--- license: apache-2.0 datasets: - nlphuji/flickr30k base_model: - answerdotai/ModernBERT-base pipeline_tag: zero-shot-image-classification --- # Model Card Fine tune HF's modernBERT-base as a text encoder for Contrastive Language-Image Pretraining (CLIP)!
Use natural language to search for images.
# How to Get Started To use a pretrained model to search through a directory of images, go to demo.py. For training, see train.py.
# Model Details **Text encoder:** modernBERT-base
https://huggingface.co/answerdotai/ModernBERT-base
**Vision encoder:** IdeficsV3 variant extracted from HF's smolVLM!
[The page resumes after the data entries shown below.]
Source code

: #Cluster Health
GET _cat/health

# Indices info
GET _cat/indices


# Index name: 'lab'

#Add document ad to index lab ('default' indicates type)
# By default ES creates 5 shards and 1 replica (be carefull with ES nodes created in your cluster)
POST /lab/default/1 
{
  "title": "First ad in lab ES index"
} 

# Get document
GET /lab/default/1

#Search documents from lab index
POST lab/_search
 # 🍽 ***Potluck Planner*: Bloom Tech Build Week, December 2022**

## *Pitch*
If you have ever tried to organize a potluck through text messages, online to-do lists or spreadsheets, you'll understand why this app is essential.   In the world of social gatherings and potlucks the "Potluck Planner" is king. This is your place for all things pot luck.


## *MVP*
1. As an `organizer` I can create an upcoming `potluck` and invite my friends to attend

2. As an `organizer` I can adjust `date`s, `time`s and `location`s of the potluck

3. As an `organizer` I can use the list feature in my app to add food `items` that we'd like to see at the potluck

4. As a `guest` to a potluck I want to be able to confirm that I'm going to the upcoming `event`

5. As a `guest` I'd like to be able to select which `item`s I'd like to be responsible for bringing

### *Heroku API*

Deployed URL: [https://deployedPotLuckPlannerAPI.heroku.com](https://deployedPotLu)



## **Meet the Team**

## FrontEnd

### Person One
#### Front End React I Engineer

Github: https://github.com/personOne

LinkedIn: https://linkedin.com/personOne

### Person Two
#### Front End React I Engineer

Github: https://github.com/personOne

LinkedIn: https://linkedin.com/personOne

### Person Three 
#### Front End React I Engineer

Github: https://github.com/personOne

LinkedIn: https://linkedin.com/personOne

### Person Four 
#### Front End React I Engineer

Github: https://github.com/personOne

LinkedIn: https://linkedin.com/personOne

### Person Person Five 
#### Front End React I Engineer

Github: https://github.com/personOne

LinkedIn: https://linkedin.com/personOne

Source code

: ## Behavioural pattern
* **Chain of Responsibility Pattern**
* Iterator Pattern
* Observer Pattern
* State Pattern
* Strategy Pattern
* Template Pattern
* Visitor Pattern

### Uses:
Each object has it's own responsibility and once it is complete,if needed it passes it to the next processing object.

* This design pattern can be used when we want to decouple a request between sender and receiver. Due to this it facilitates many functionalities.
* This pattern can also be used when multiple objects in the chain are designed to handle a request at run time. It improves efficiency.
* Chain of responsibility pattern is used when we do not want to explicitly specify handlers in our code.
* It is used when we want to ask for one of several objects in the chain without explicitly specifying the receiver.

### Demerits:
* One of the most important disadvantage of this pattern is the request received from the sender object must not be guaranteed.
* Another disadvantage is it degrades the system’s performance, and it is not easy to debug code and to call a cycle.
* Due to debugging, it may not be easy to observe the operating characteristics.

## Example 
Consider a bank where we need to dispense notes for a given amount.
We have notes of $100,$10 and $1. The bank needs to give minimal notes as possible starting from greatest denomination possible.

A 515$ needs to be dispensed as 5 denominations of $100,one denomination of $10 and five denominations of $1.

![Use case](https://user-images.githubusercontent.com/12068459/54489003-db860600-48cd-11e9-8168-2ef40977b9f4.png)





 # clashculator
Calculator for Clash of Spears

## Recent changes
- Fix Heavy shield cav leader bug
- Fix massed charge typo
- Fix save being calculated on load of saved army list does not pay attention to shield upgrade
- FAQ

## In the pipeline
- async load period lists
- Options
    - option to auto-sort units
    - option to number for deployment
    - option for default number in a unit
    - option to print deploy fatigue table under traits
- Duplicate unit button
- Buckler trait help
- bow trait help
https://huggingface.co/blog/smolvlm
# Model Description ModernBERT-base-CLIP is a multimodal model for Contrastive Language-Image Pretraining (CLIP), designed to align text and image representations in a shared embedding space. It leverages a fine-tuned ModernBERT-base text encoder and a frozen vision encoder (extracted from SmolVLM) to generate embeddings, which are projected into a 512-dimensional space using linear layers. The model enables natural language-based image retrieval and zero-shot classification by optimizing a contrastive loss, which maximizes the similarity between matching text-image pairs while minimizing the similarity for non-matching pairs. Training was conducted on the Flickr30k dataset, with one-shot evaluation performed on COCO images (... or your own!) using the demo.py script, # Datasets flickr30k: https://huggingface.co/datasets/nlphuji/flickr30 (training)
Coco-captioning: https://cocodataset.org/#captions-2015 (demo)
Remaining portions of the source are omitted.